Within safety culture, context is everything and improving safety culture is not just about what interventions happen, it is also about how these interventions happen ie how change is implemented.

Engaging, involving and supporting patients, families, carers and staff

With the introduction of the Patient safety incident response framework there is continued emphasis on engaging and involving patients, families and staff following a patient safety incident. This supports the Just culture guide which encourages managers to treat staff involved in a patient safety incident in a consistent, constructive and fair way.

We know that positive patient safety and healthy organisational culture are two sides of the same coin. A culture in which staff are valued, well supported and engaged in their work leads to safe, high-quality care. The people promise describes what good staff experience should look like, including ‘we are safe and healthy’ and this is supported by the Culture and Leadership programme.

We are exploring how a focus on staff safety can support patient safety. This means both psychological safety and physical safety, including considering staff wellbeing, engagement, fatigue, burn-out, presenteeism, and the impact these can have on risks to patients and staff alike.
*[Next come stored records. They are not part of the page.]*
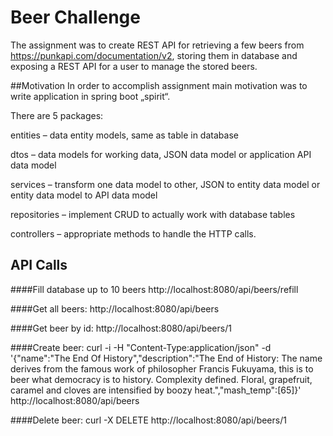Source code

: # Beer Challenge
The assignment was to create REST API for retrieving a few beers from https://punkapi.com/documentation/v2, storing them
 in database and exposing a REST API for a user to manage the stored beers.
 
 ##Motivation
 In order to accomplish assignment main motivation was to write application in spring boot „spirit“.
 
 There are 5 packages:
 
 entities – data entity models, same as table in database
 
 dtos – data models for working data, JSON data model or application API data model
 
 services – transform one data model to other, JSON to entity data model or entity data model to API data model
 
 repositories – implement CRUD to actually work with database tables
 
 controllers – appropriate methods to handle the HTTP calls.
 
 ## API Calls
 ####Fill database up to 10 beers
 http://localhost:8080/api/beers/refill
 
 ####Get all beers:
 http://localhost:8080/api/beers
 
 ####Get beer by id:
 http://localhost:8080/api/beers/1
 
 ####Create beer:
 curl -i -H "Content-Type:application/json" -d '{"name":"The End Of History","description":"The End of History: The name derives from the famous work of philosopher Francis Fukuyama, this is to beer what democracy is to history. Complexity defined. Floral, grapefruit, caramel and cloves are intensified by boozy heat.","mash_temp":[65]}' http://localhost:8080/api/beers
 
 ####Delete beer:
 curl -X DELETE http://localhost:8080/api/beers/1

 
 
 
 
 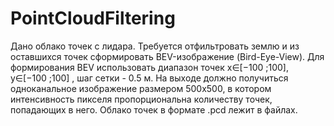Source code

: # PointCloudFiltering
Дано облако точек с лидара. Требуется отфильтровать землю и из 
оставшихся точек сформировать BEV-изображение (Bird-Eye-View). Для 
формирования BEV использовать диапазон точек x∈[−100 ;100], y∈[−100 ;100] , 
шаг сетки - 0.5 м. На выходе должно получиться одноканальное изображение 
размером 500x500, в котором интенсивность пикселя пропорциональна 
количеству точек, попадающих в него. Облако точек в формате .pcd лежит в файлах. 
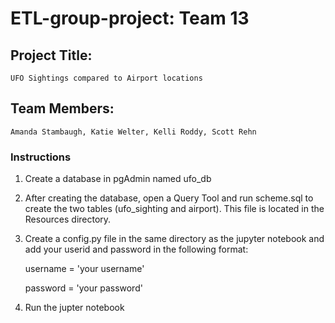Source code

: # ETL-group-project: Team 13
## Project Title:

    UFO Sightings compared to Airport locations


## Team Members: 

    Amanda Stambaugh, Katie Welter, Kelli Roddy, Scott Rehn


### Instructions
1. Create a database in pgAdmin named ufo_db


2. After creating the database, open a Query Tool and run scheme.sql to create the two tables (ufo_sighting and airport). This file is located in the Resources directory.


3. Create a config.py file in the same directory as the jupyter notebook and add your userid and password in the following format:

    username = 'your username'
    
    password = 'your password'

4. Run the jupter notebook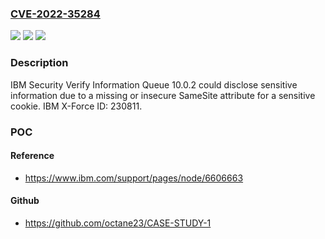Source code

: ### [CVE-2022-35284](https://cve.mitre.org/cgi-bin/cvename.cgi?name=CVE-2022-35284)
![](https://img.shields.io/static/v1?label=Product&message=Security%20Verify%20Information%20Queue&color=blue)
![](https://img.shields.io/static/v1?label=Version&message=n%2Fa&color=blue)
![](https://img.shields.io/static/v1?label=Vulnerability&message=Obtain%20Information&color=brighgreen)

### Description

IBM Security Verify Information Queue 10.0.2 could disclose sensitive information due to a missing or insecure SameSite attribute for a sensitive cookie. IBM X-Force ID: 230811.

### POC

#### Reference
- https://www.ibm.com/support/pages/node/6606663

#### Github
- https://github.com/octane23/CASE-STUDY-1

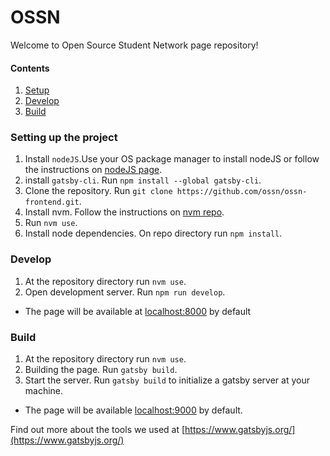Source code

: # OSSN

Welcome to Open Source Student Network page repository!


#### Contents
1. [Setup](#setup)
2. [Develop](#develop)
3. [Build](#build)


### <a name="setup"></a>Setting up the project
1. Install `nodeJS`.Use your OS package manager to install nodeJS or follow the instructions on [nodeJS page](https://nodejs.org/en/download/).
2. install `gatsby-cli`. Run
 `npm install --global gatsby-cli`.
3. Clone the repository. Run `git clone https://github.com/ossn/ossn-frontend.git`.
4. Install nvm. Follow the instructions on [nvm repo](https://github.com/creationix/nvm#installation).
5. Run `nvm use`.
6. Install node dependencies. On repo directory run `npm install`.

### <a name="develop"></a> Develop
1. At the repository directory run `nvm use`.
2. Open development server. Run `npm run develop`.
- The page will be available at [localhost:8000](htpp://localhost:8000) by default

### <a name="build"></a> Build

1. At the repository directory run `nvm use`.
2. Building the page. Run `gatsby build`.
3. Start the server. Run `gatsby build` to initialize a gatsby server at your machine.
- The page will be available  [localhost:9000](http://localhost:9000) by default.


Find out more about the tools we used at [https://www.gatsbyjs.org/](https://www.gatsbyjs.org/)
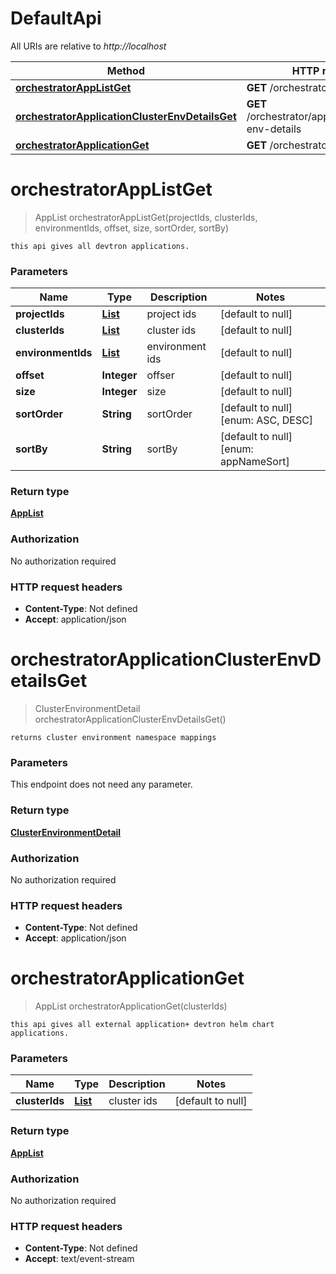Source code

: # DefaultApi

All URIs are relative to *http://localhost*

Method | HTTP request | Description
------------- | ------------- | -------------
[**orchestratorAppListGet**](DefaultApi.md#orchestratorAppListGet) | **GET** /orchestrator/app/list/ | 
[**orchestratorApplicationClusterEnvDetailsGet**](DefaultApi.md#orchestratorApplicationClusterEnvDetailsGet) | **GET** /orchestrator/application/cluster-env-details | 
[**orchestratorApplicationGet**](DefaultApi.md#orchestratorApplicationGet) | **GET** /orchestrator/application/ | 


<a name="orchestratorAppListGet"></a>
# **orchestratorAppListGet**
> AppList orchestratorAppListGet(projectIds, clusterIds, environmentIds, offset, size, sortOrder, sortBy)



    this api gives all devtron applications.

### Parameters

Name | Type | Description  | Notes
------------- | ------------- | ------------- | -------------
 **projectIds** | [**List**](../Models/Integer.md)| project ids | [default to null]
 **clusterIds** | [**List**](../Models/Integer.md)| cluster ids | [default to null]
 **environmentIds** | [**List**](../Models/Integer.md)| environment ids | [default to null]
 **offset** | **Integer**| offser | [default to null]
 **size** | **Integer**| size | [default to null]
 **sortOrder** | **String**| sortOrder | [default to null] [enum: ASC, DESC]
 **sortBy** | **String**| sortBy | [default to null] [enum: appNameSort]

### Return type

[**AppList**](../Models/AppList.md)

### Authorization

No authorization required

### HTTP request headers

- **Content-Type**: Not defined
- **Accept**: application/json

<a name="orchestratorApplicationClusterEnvDetailsGet"></a>
# **orchestratorApplicationClusterEnvDetailsGet**
> ClusterEnvironmentDetail orchestratorApplicationClusterEnvDetailsGet()



    returns cluster environment namespace mappings

### Parameters
This endpoint does not need any parameter.

### Return type

[**ClusterEnvironmentDetail**](../Models/ClusterEnvironmentDetail.md)

### Authorization

No authorization required

### HTTP request headers

- **Content-Type**: Not defined
- **Accept**: application/json

<a name="orchestratorApplicationGet"></a>
# **orchestratorApplicationGet**
> AppList orchestratorApplicationGet(clusterIds)



    this api gives all external application+ devtron helm chart applications.

### Parameters

Name | Type | Description  | Notes
------------- | ------------- | ------------- | -------------
 **clusterIds** | [**List**](../Models/Integer.md)| cluster ids | [default to null]

### Return type

[**AppList**](../Models/AppList.md)

### Authorization

No authorization required

### HTTP request headers

- **Content-Type**: Not defined
- **Accept**: text/event-stream

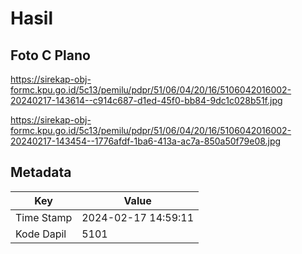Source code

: # Hasil

## Foto C Plano

https://sirekap-obj-formc.kpu.go.id/5c13/pemilu/pdpr/51/06/04/20/16/5106042016002-20240217-143614--c914c687-d1ed-45f0-bb84-9dc1c028b51f.jpg

https://sirekap-obj-formc.kpu.go.id/5c13/pemilu/pdpr/51/06/04/20/16/5106042016002-20240217-143454--1776afdf-1ba6-413a-ac7a-850a50f79e08.jpg


## Metadata

| Key        | Value               |
| ---------- | ------------------- |
| Time Stamp | 2024-02-17 14:59:11 |
| Kode Dapil | 5101                |



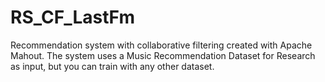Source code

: # RS_CF_LastFm
Recommendation system with collaborative filtering created with Apache Mahout. The system uses a Music Recommendation Dataset for Research as input, but you can train with any other dataset.
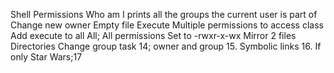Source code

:Shell Permissions
Who am I
prints all the groups the current user is part of
Change new owner
Empty file
Execute
Multiple permissions to access class
Add execute to all
All; All permissions
Set to -rwxr-x-wx
Mirror 2 files
Directories
Change group
task 14; owner and group
15. Symbolic links
16. If only
Star Wars;17
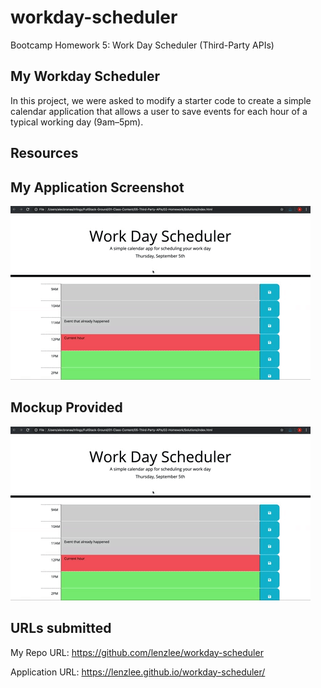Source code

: # workday-scheduler
Bootcamp Homework 5: Work Day Scheduler (Third-Party APIs)

## My Workday Scheduler

In this project, we were asked to modify a starter code to create a simple calendar application that allows a user to save events for each hour of a typical working day (9am–5pm). 

## Resources

## My Application Screenshot

![alt text](./05-third-party-apis-homework-demo.gif)

## Mockup Provided

![alt text](./05-third-party-apis-homework-demo.gif)

## URLs submitted

My Repo URL: https://github.com/lenzlee/workday-scheduler

Application URL: https://lenzlee.github.io/workday-scheduler/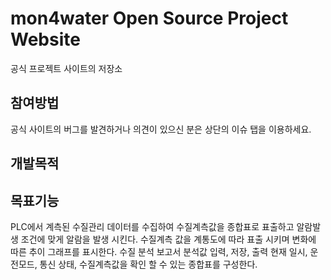 mon4water Open Source Project Website
=========================

공식 프로젝트 사이트의 저장소

## 참여방법
공식 사이트의 버그를 발견하거나 의견이 있으신 분은 상단의 이슈 탭을 이용하세요.

## 개발목적


## 목표기능
PLC에서 계측된 수질관리 데이터를 수집하여 수질계측값을 종합표로 표출하고 알람발생 조건에 맞게 알람을 발생 시킨다.
수질계측 값을 계통도에 따라 표출 시키며 변화에 따른 추이 그래프를 표시한다.
수질 분석 보고서 분석값 입력, 저장, 출력
현재 일시, 운전모드, 통신 상태, 수질계측값을 확인 할 수 있는 종합표를 구성한다.
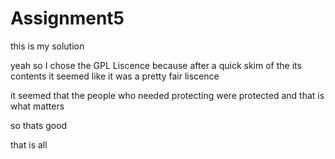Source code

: Assignment5
===========

this is my solution


yeah so I chose the GPL Liscence because after a quick skim of the its contents it seemed like it was a pretty fair liscence

it seemed that the people who needed protecting were protected and that is what matters

so thats good

that is all


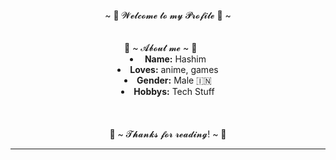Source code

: <body> 
   <center> 
 <h1 align="center">~ 💖 𝓦𝓮𝓵𝓬𝓸𝓶𝓮 𝓽𝓸 𝓶𝔂 𝓟𝓻𝓸𝓯𝓲𝓵𝓮 💖 ~</h1> 
 <br> 
 <div align="center"> 
 <!-- <a href="https://discord.com/users/202740603790819328" > --> 
   <a href="https://laby.net/@liebesschwur" > 
    <img src="https://lanyard.cnrad.dev/api/202740603790819328?idleMessage=Cause,%20baby,%20tonight%20we're%20beautiful%20now&animated=true&theme=dark&borderRadius=20&hideBadges=true&hideDiscrim=true&bg=212121"  /> 
   </a> 
 </div> 
  <br> 
     <div align="center"> 
 <!-- <img src="https://i.imgur.com/jx17oHT.gif"> --> 
       </div> 
 <div> 
 <h2 align="center"> 🦊 ~ 𝓐𝓫𝓸𝓾𝓽 𝓶𝓮 ~ 🦊 </h2> 
   <div align="center"> 
 <img src="https://64.media.tumblr.com/e1f1c97123ae217eb731500e502e0083/tumblr_n9dxcikmIU1qc9zfzo7_r1_250.gif" align="right"> 
   </div> 
 <li> 
  <b>Name:</b> <a href='https://laby.net/@liebesschwur' target=_blank>Hashim</a></li> 
 </li> 
 <li>
 <b>Loves:</b> anime, games 
 </li> 
 <li> 
 <b>Gender:</b> Male 🇮🇳
 </li> 
 <li> 
 <b>Hobbys:</b> Tech Stuff
 </li> 
 <br><br><br> 
 
<div> 
 <h2 align="center">💖 ~ 𝓣𝓱𝓪𝓷𝓴𝓼 𝓯𝓸𝓻 𝓻𝓮𝓪𝓭𝓲𝓷𝓰! ~ 💖</h2> 
 <div align="center"> 
 <img src="https://thumbs.gfycat.com/ElderlyNiceIsopod-size_restricted.gif"> 
 </div> 
 <hr> 
 </div> 
 </div> 
     </center> 
 </body>
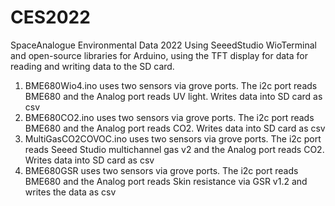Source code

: # CES2022
SpaceAnalogue Environmental Data 2022
Using SeeedStudio WioTerminal and open-source libraries for Arduino, using the TFT display for data for reading and writing data to the SD card. 

1) BME680Wio4.ino uses two sensors via grove ports. The i2c port reads BME680 and the Analog port reads UV light. Writes data into SD card as csv
2) BME680CO2.ino uses two sensors via grove ports. The i2c port reads BME680 and the Analog port reads CO2. Writes data into SD card as csv
3) MultiGasCO2COVOC.ino uses two sensors via grove ports. The i2c port reads Seeed Studio multichannel gas v2 and the Analog port reads CO2. Writes data into SD card as csv
4) BME680GSR uses two sensors via grove ports. The i2c port reads BME680 and the Analog port reads Skin resistance via GSR v1.2 and writes the data as csv
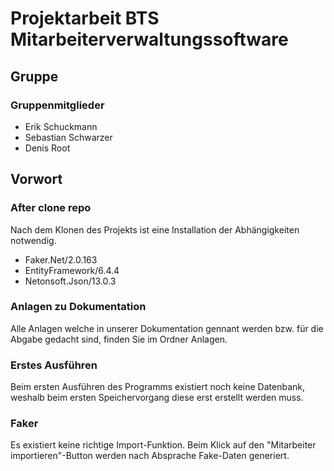# Projektarbeit BTS Mitarbeiterverwaltungssoftware
## Gruppe
### Gruppenmitglieder
* Erik Schuckmann
* Sebastian Schwarzer
* Denis Root
## Vorwort
### After clone repo
Nach dem Klonen des Projekts ist eine Installation der Abhängigkeiten notwendig.
* Faker.Net/2.0.163
* EntityFramework/6.4.4
* Netonsoft.Json/13.0.3
### Anlagen zu Dokumentation
Alle Anlagen welche in unserer Dokumentation gennant werden bzw. für die Abgabe gedacht sind, finden Sie im Ordner Anlagen.
### Erstes Ausführen
Beim ersten Ausführen des Programms existiert noch keine Datenbank, weshalb beim ersten Speichervorgang diese erst erstellt werden muss.
### Faker
Es existiert keine richtige Import-Funktion. Beim Klick auf den "Mitarbeiter importieren"-Button werden nach Absprache Fake-Daten generiert.
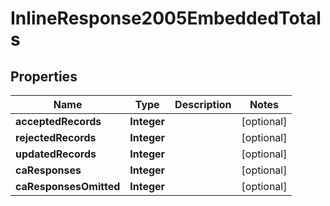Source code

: 
# InlineResponse2005EmbeddedTotals

## Properties
Name | Type | Description | Notes
------------ | ------------- | ------------- | -------------
**acceptedRecords** | **Integer** |  |  [optional]
**rejectedRecords** | **Integer** |  |  [optional]
**updatedRecords** | **Integer** |  |  [optional]
**caResponses** | **Integer** |  |  [optional]
**caResponsesOmitted** | **Integer** |  |  [optional]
Improving safety critical spoken communication

Every 36 hours the NHS deals with over a million patients and each of these contacts probably generates discussion between staff about a patient’s care. Yet we know from serious incident investigations that communication failure is a common finding: we have come to expect direct or indirect reference to communication in most investigation reports.Our  research examines the issues surrounding both good and poor spoken communication of safety critical information. It identifies six key areas that present challenges to spoken communication.